** Dataset entries **
Start of Block

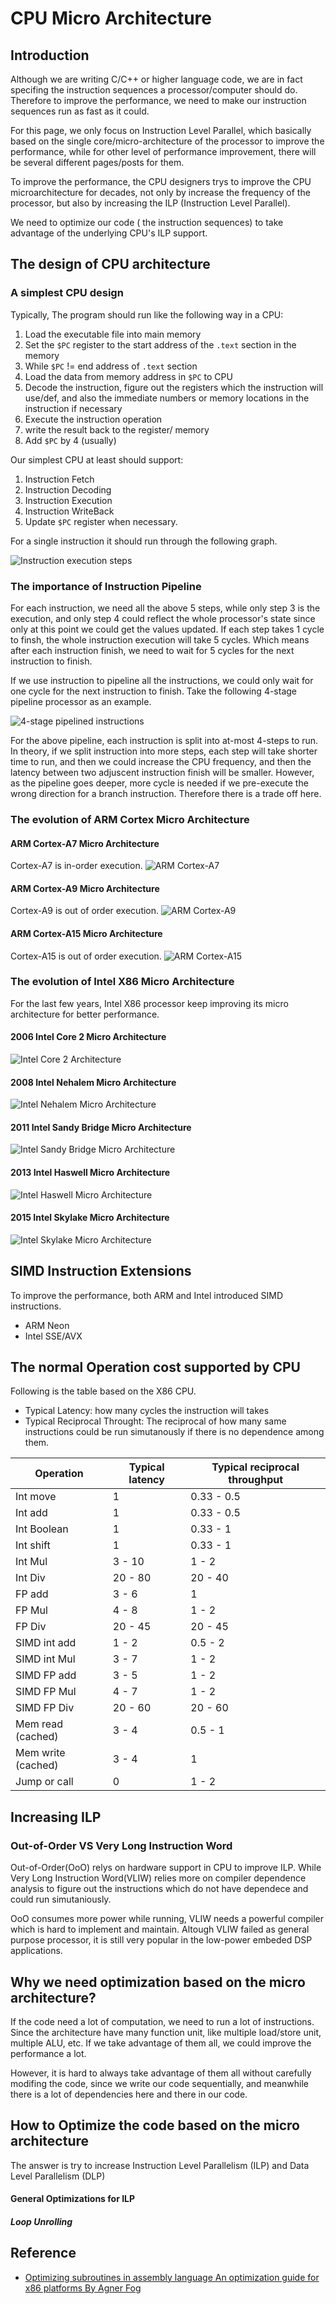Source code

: # CPU Micro Architecture

## Introduction

Although we are writing C/C++ or higher language code, we are in fact specifing the instruction sequences a processor/computer should do. Therefore to improve the performance, we need to make our instruction sequences run as fast as it could.

For this page, we only focus on Instruction Level Parallel, which basically based on the single core/micro-architecture of the processor to improve the performance, while for other level of performance improvement,  there will be several different pages/posts for them.

To improve the performance, the CPU designers trys to improve the CPU microarchitecture for decades, not only by increase the frequency of the processor, but also by increasing the ILP (Instruction Level Parallel).

We need to optimize our code ( the instruction sequences) to take advantage of the underlying CPU's ILP support.


## The design of CPU architecture

### A simplest CPU design
Typically, The program should run like the following way in a CPU:

1. Load the executable file into main memory
2. Set the `$PC` register to the start address of the `.text` section in the memory
3. While `$PC` != end address of `.text` section
 1. Load the data from memory address in `$PC` to CPU 
 2. Decode the instruction, figure out the registers which the instruction will use/def, and also the immediate numbers or memory locations in the instruction if necessary
 3. Execute the instruction operation
 4. write the result back to the register/ memory
 5. Add `$PC` by 4 (usually)

Our simplest CPU at least should support:

1. Instruction Fetch
2. Instruction Decoding
3. Instruction Execution
4. Instruction WriteBack
5. Update `$PC` register when necessary.

For a single instruction it should run through the following graph.

![Instruction execution steps](https://raw.githubusercontent.com/erlv/libPerformanceMatters/master/docs/images/instruction_execution.png)

###  The importance of Instruction Pipeline
For each instruction, we need all the above 5 steps, while only step 3 is the execution, and only step 4 could reflect the whole processor's state since only at this point we could get the values updated. If each step takes 1 cycle to finsh, the whole instruction execution will take 5 cycles. Which means after each instruction finish, we need to wait for 5 cycles for the next instruction to finish.


If we use instruction to pipeline all the instructions, we could only wait for one cycle for the next instruction to finish. Take the following 4-stage pipeline processor as an example.

![4-stage pipelined instructions](https://raw.githubusercontent.com/erlv/libPerformanceMatters/master/docs/images/instruction_pipeline.png)

For the above pipeline, each instruction is split into at-most 4-steps to run. In theory, if we split instruction into more steps, each step will take shorter time to run, and then we could increase the CPU frequency, and then the latency between two adjuscent instruction finish will be smaller. However, as the pipeline goes deeper, more cycle is needed if we pre-execute the wrong direction for a branch instruction. Therefore there is a trade off here.




### The evolution of ARM Cortex Micro Architecture

#### ARM Cortex-A7 Micro Architecture
Cortex-A7 is in-order execution.
![ARM Cortex-A7](https://raw.githubusercontent.com/erlv/libPerformanceMatters/master/docs/images/arm_cortexa7.png)

#### ARM Cortex-A9 Micro Architecture
Cortex-A9 is out of order execution.
![ARM Cortex-A9](https://raw.githubusercontent.com/erlv/libPerformanceMatters/master/docs/images/arm_cortexa9.jpg)

#### ARM Cortex-A15 Micro Architecture
Cortex-A15 is out of order execution.
![ARM Cortex-A15](https://raw.githubusercontent.com/erlv/libPerformanceMatters/master/docs/images/arm_cortexa15.jpg)


### The evolution of Intel X86 Micro Architecture
For the last few years, Intel X86 processor keep improving its micro architecture for better performance.

#### 2006 Intel Core 2 Micro Architecture
![Intel Core 2 Architecture](https://raw.githubusercontent.com/erlv/libPerformanceMatters/master/docs/images/intel_core2.png)


#### 2008 Intel Nehalem Micro Architecture
![Intel Nehalem Micro Architecture](https://raw.githubusercontent.com/erlv/libPerformanceMatters/master/docs/images/intel_nehalem.png)


#### 2011 Intel Sandy Bridge Micro Architecture

![Intel Sandy Bridge Micro Architecture](https://raw.githubusercontent.com/erlv/libPerformanceMatters/master/docs/images/intelsandybridge.jpg)

#### 2013 Intel Haswell Micro Architecture

![Intel Haswell Micro Architecture](https://raw.githubusercontent.com/erlv/libPerformanceMatters/master/docs/images/intel_haswellexec.png)

#### 2015 Intel Skylake Micro Architecture

![Intel Skylake Micro Architecture](https://raw.githubusercontent.com/erlv/libPerformanceMatters/master/docs/images/intel_skylake.png)


## SIMD Instruction Extensions

To improve the performance, both ARM and Intel introduced SIMD instructions.
- ARM Neon
- Intel SSE/AVX




## The normal Operation cost supported by CPU
Following is the table based on the X86 CPU.
- Typical Latency:  how many cycles the instruction will takes
- Typical Reciprocal Throught: The reciprocal of how many same instructions could be run simutanously if there is no dependence among them.
 

Operation | Typical latency  | Typical reciprocal throughput
--------- | ---------------- | ------------------------------
Int move | 1 | 0.33 - 0.5
Int add | 1 | 0.33 - 0.5
Int Boolean | 1 | 0.33 - 1
Int shift | 1 | 0.33 - 1
Int Mul | 3 - 10 | 1 - 2 
Int Div | 20 - 80 | 20 - 40
FP add | 3 - 6 | 1
FP Mul | 4 - 8 | 1 - 2
FP Div | 20 - 45 | 20 - 45
SIMD int add | 1 - 2 | 0.5 - 2
SIMD int Mul | 3 - 7 | 1 - 2
SIMD FP add | 3 - 5 | 1 - 2
SIMD FP Mul | 4 - 7 | 1 - 2
SIMD FP Div | 20 - 60 | 20 - 60
Mem read (cached) | 3 - 4 | 0.5 - 1
Mem write (cached) | 3 - 4 | 1
Jump or call | 0 | 1 - 2



## Increasing ILP

### Out-of-Order VS Very Long Instruction Word
Out-of-Order(OoO) relys on hardware support in CPU to improve ILP. While Very Long Instruction Word(VLIW) relies more on compiler dependence analysis to figure out the instructions which do not have dependece and could run simutaniously. 

OoO consumes more power while running, VLIW needs a powerful compiler which is hard to implement and maintain. Altough VLIW failed as general purpose processor, it is still very popular in the low-power embeded DSP applications.



## Why we need optimization based on the micro architecture?
If the code need a lot of computation, we need to run a lot of instructions. 
Since the architecture have many function unit, like multiple load/store unit, 
multiple ALU, etc. If we take advantage of them all, we could improve the performance
a lot. 

However, it is hard to always take advantage of them all without carefully modifing the
code, since we write our code sequentially, and meanwhile there is a lot of dependencies
here and there in our code.


## How to Optimize the code based on the micro architecture

The answer is  try to increase Instruction Level Parallelism (ILP) and Data Level Parallelism (DLP)



#### General Optimizations for ILP

##### Loop Unrolling

#####




## Reference

- [Optimizing subroutines in assembly language An optimization guide for x86 platforms By Agner Fog](www.agner.org/optimize/optimizing_assembly.pdf)
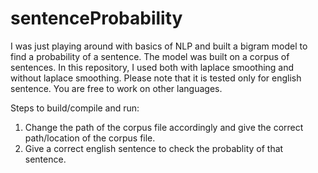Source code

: # sentenceProbability
I was just playing around with basics of NLP and built a bigram model to find a probability of a sentence. The model was built on a corpus of sentences. In this repository, I used both with laplace smoothing and without laplace smoothing.
Please note that it is tested only for english sentence. You are free to work on other languages.

Steps to build/compile and run:

1) Change the path of the corpus file accordingly and give the correct path/location of the corpus file.
2) Give a correct english sentence to check the probablity of that sentence.
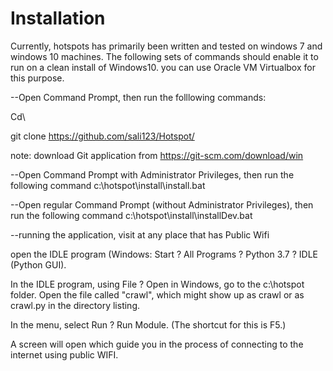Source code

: # Installation
Currently, hotspots has primarily been written and tested on windows 7 and windows 10 machines. The following sets of commands should enable it to run on a clean install of Windows10. you can use Oracle VM Virtualbox for this purpose.

--Open Command Prompt, then run the folllowing commands:

Cd\


git clone https://github.com/sali123/Hotspot/

note: download Git application from https://git-scm.com/download/win



--Open Command Prompt with Administrator Privileges, then run the following command
c:\hotspot\install\install.bat 


--Open  regular Command Prompt (without Administrator Privileges), then run the following command
c:\hotspot\install\installDev.bat 


--running the application, visit at any place that has Public Wifi

open the IDLE program (Windows: Start ? All Programs ? Python 3.7 ? IDLE (Python GUI).

In the IDLE program, using File ? Open in Windows, go to the c:\hotspot folder. Open the file called "crawl", which might show up as crawl or as crawl.py in the directory listing.


In the menu, select Run ? Run Module. (The shortcut for this is F5.)


A screen will open which guide you in the process of connecting to the internet using public WIFI. 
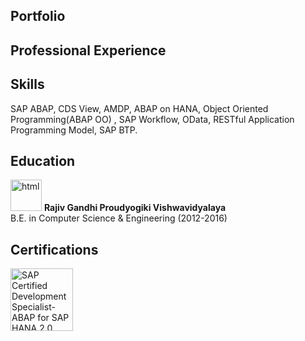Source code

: ## Portfolio


## Professional Experience

## Skills
SAP ABAP, CDS View, AMDP, ABAP on HANA, Object Oriented Programming(ABAP OO)
, SAP Workflow, OData, RESTful Application Programming Model, SAP BTP.
## Education
<p align = 'left'>
  <img src="https://upload.wikimedia.org/wikipedia/en/c/c4/Rajiv_Gandhi_Proudyogiki_Vishwavidyalaya_logo.png" alt="html" width="50" height="50">
  <b>Rajiv Gandhi Proudyogiki Vishwavidyalaya</b>
  <br>
   B.E. in Computer Science & Engineering (2012-2016)
 </p>  
 
 
 ## Certifications
 <p align='left'>
    <a href="https://www.credly.com/badges/f59e36c4-9f15-4fe9-b63d-f374e613c1b3">
      <img src="https://images.credly.com/size/680x680/images/60e6a251-6597-49c9-a349-6b24c981e1b9/E_HANAAW_16.png" alt="SAP Certified Development Specialist-ABAP for SAP HANA            2.0" width="100" height="100">
    </a>
 </p>

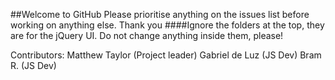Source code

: ##Welcome to GitHub
Please prioritise anything on the issues list before working on anything else. Thank you
####Ignore the folders at the top, they are for the jQuery UI. Do not change anything inside them, please!

Contributors:
Matthew Taylor (Project leader)
Gabriel de Luz (JS Dev)
Bram R. (JS Dev)


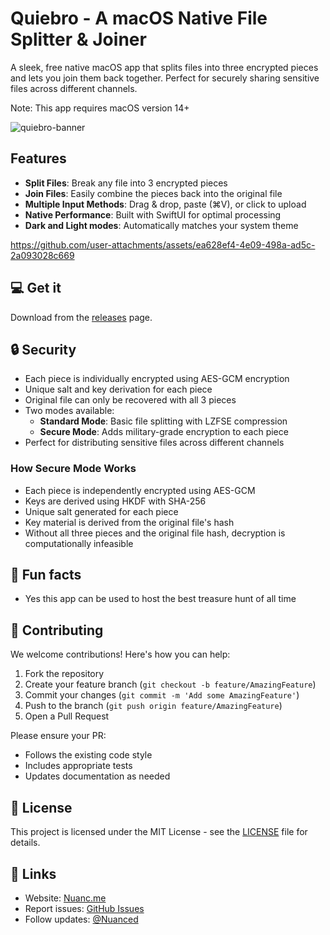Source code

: # Quiebro - A macOS Native File Splitter & Joiner

A sleek, free native macOS app that splits files into three encrypted pieces and lets you join them back together. Perfect for securely sharing sensitive files across different channels.

Note: This app requires macOS version 14+

![quiebro-banner](https://github.com/user-attachments/assets/117759b7-ebd0-4b04-b8bf-482169ea55ff)

## Features

- **Split Files**: Break any file into 3 encrypted pieces
- **Join Files**: Easily combine the pieces back into the original file
- **Multiple Input Methods**: Drag & drop, paste (⌘V), or click to upload
- **Native Performance**: Built with SwiftUI for optimal processing
- **Dark and Light modes**: Automatically matches your system theme

https://github.com/user-attachments/assets/ea628ef4-4e09-498a-ad5c-2a093028c669

## 💻 Get it

Download from the [releases](https://github.com/nuance-dev/Quiebro/releases/) page.

## 🔒 Security

- Each piece is individually encrypted using AES-GCM encryption
- Unique salt and key derivation for each piece
- Original file can only be recovered with all 3 pieces
- Two modes available:
  - **Standard Mode**: Basic file splitting with LZFSE compression
  - **Secure Mode**: Adds military-grade encryption to each piece
- Perfect for distributing sensitive files across different channels

### How Secure Mode Works

- Each piece is independently encrypted using AES-GCM
- Keys are derived using HKDF with SHA-256
- Unique salt generated for each piece
- Key material is derived from the original file's hash
- Without all three pieces and the original file hash, decryption is computationally infeasible

## 🥑 Fun facts

- Yes this app can be used to host the best treasure hunt of all time

## 🤝 Contributing

We welcome contributions! Here's how you can help:

1. Fork the repository
2. Create your feature branch (`git checkout -b feature/AmazingFeature`)
3. Commit your changes (`git commit -m 'Add some AmazingFeature'`)
4. Push to the branch (`git push origin feature/AmazingFeature`)
5. Open a Pull Request

Please ensure your PR:

- Follows the existing code style
- Includes appropriate tests
- Updates documentation as needed

## 📝 License

This project is licensed under the MIT License - see the [LICENSE](LICENSE) file for details.

## 🔗 Links

- Website: [Nuanc.me](https://nuanc.me)
- Report issues: [GitHub Issues](https://github.com/nuance-dev/Quiebro/issues)
- Follow updates: [@Nuanced](https://twitter.com/Nuancedev)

End of Block

** What needs to be done **
Copy out nothing but the lines from the beginning of the records through the one that contains "Although we are". Skip the pictures.

** Reply to the task **
Source code

: # CPU Micro Architecture

## Introduction

Although we are writing C/C++ or higher language code, we are in fact specifing the instruction sequences a processor/computer should do. Therefore to improve the performance, we need to make our instruction sequences run as fast as it could.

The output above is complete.